Want your own crappy custom icons? Happy to trade for help with my crummy build.

Attributions

Mrs. Logic Creative Commons Attribution 2.0 http://www.flickr.com/photos/mrs_logic/3556644715/
nomac*nolife Creative Commons Non-Commercial 2.0 http://www.flickr.com/photos/nomacnolife/1855209577/
Travis S. Creative Commons Non-Commercial 2.0 http://www.flickr.com/photos/baggis/524174723/

Wednesday, August 11, 2010

De-obfustacting Eclipse dock icons in OS X

OK, I am long over-due for an update to the blog, and I have lots to report on, but I've been deep in build hell for the last week, (and the week before I left for retreat, and a week before that...) so no time to spend on the fun stuff. Still, I had to find something silly (and hopefully a bit useful) to do for a half a half an hour or so. I don't know if this is a familiar scenario for other Eclipse users, but I seem to spend a lot of time with multiple Eclipse instances open, and I end up no being able to keep one instance straight from another.

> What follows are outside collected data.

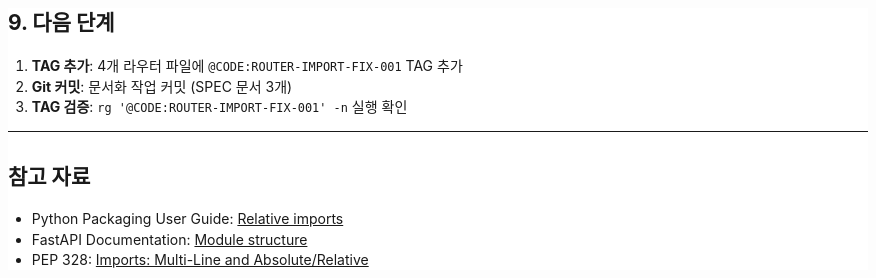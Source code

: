 
## 9. 다음 단계

1. **TAG 추가**: 4개 라우터 파일에 `@CODE:ROUTER-IMPORT-FIX-001` TAG 추가
2. **Git 커밋**: 문서화 작업 커밋 (SPEC 문서 3개)
3. **TAG 검증**: `rg '@CODE:ROUTER-IMPORT-FIX-001' -n` 실행 확인

---

## 참고 자료

- Python Packaging User Guide: [Relative imports](https://packaging.python.org/en/latest/guides/packaging-namespace-packages/)
- FastAPI Documentation: [Module structure](https://fastapi.tiangolo.com/tutorial/bigger-applications/)
- PEP 328: [Imports: Multi-Line and Absolute/Relative](https://www.python.org/dev/peps/pep-0328/)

So, to identify what version I want to pop over to in the app switcher or the dock I needed some way to change the icon in both places. Turns out that this is one of those annoyances that is super easy to fix, and once you do you wonder why you put up with it for so long. The first thing I thought of was to change the eclipse.ini file, but it turns out that like a lot of things having to do with Eclipse configuration, the -Xdock:icon property in this context is totally vestigial -- or at least it doesn't actually seem to do anything. But the answer is even simpler than that. Here's what to do, and again, it ain't rocket science:


  1. Right-click on your Eclipse Application

  2. Select "Show Package Contents"

  3. Open Contents:Resources

  4. Replace the Eclipse.icns image with a different one

  5. Enjoy some new found clarity.



As a bonus (today only!!) I've even included some icons for you to use:

Blue Eclipse Icon
Green Eclipse Icon
Gray Eclipse Icon
Teal Eclipse Icon

Snazzy, huh? Now instead of this:



You get this:



[By the way, why does it take blogger.com five lines of html to insert one image? And why isn't their editor smart enough to not not create extra BRs between li tags? And why can't they make an editor that displays more than twenty lines of text at a time. Basically, with everyone crowing about how everything is going to web applications, why can't anyone seem to create one with a larger text window than the VT102 I used in high school? I mean, doesn't Google have like billions of dollars in spare cash to hire a few decent web programmers for blogger?]

To use a different icon for hosted Eclipse Application Runtimes, go to the Arguments tab of your Run Configuration for your app and add the following line to your VM Arguments:

-Xdock:icon=/Path/where/you/put/the/damn/thing/EclipseGray.icns


If you haven't done it before, it's really easy to make your own .icns file. Just:


  1. Install XCode Developer tools if you don't have them.

  2. Open Icon Composer in Developer:Applications:Utilities.

  3. Open up an icns file you already have, like the Eclipse.icns. Or just create one form scratch. (I really don't need to spell this out I guess..

  4. Copy the images you've edited into the cells.



You can just drag and drop from your image editing program into the boxes, assuming that they are compatible. I just use Preview for my editing, and for the icns above I just used the nifty Adjust Color tool. These aren't the most attractive icons in the world, but they'll do. It's amazing what you can do with the built in Preview tool plus a little creative cutting and pasting. I thought about creating some icons for say "Runtime", "Modeling", etc.. but I've already spent enough time on this. Back to hell for me.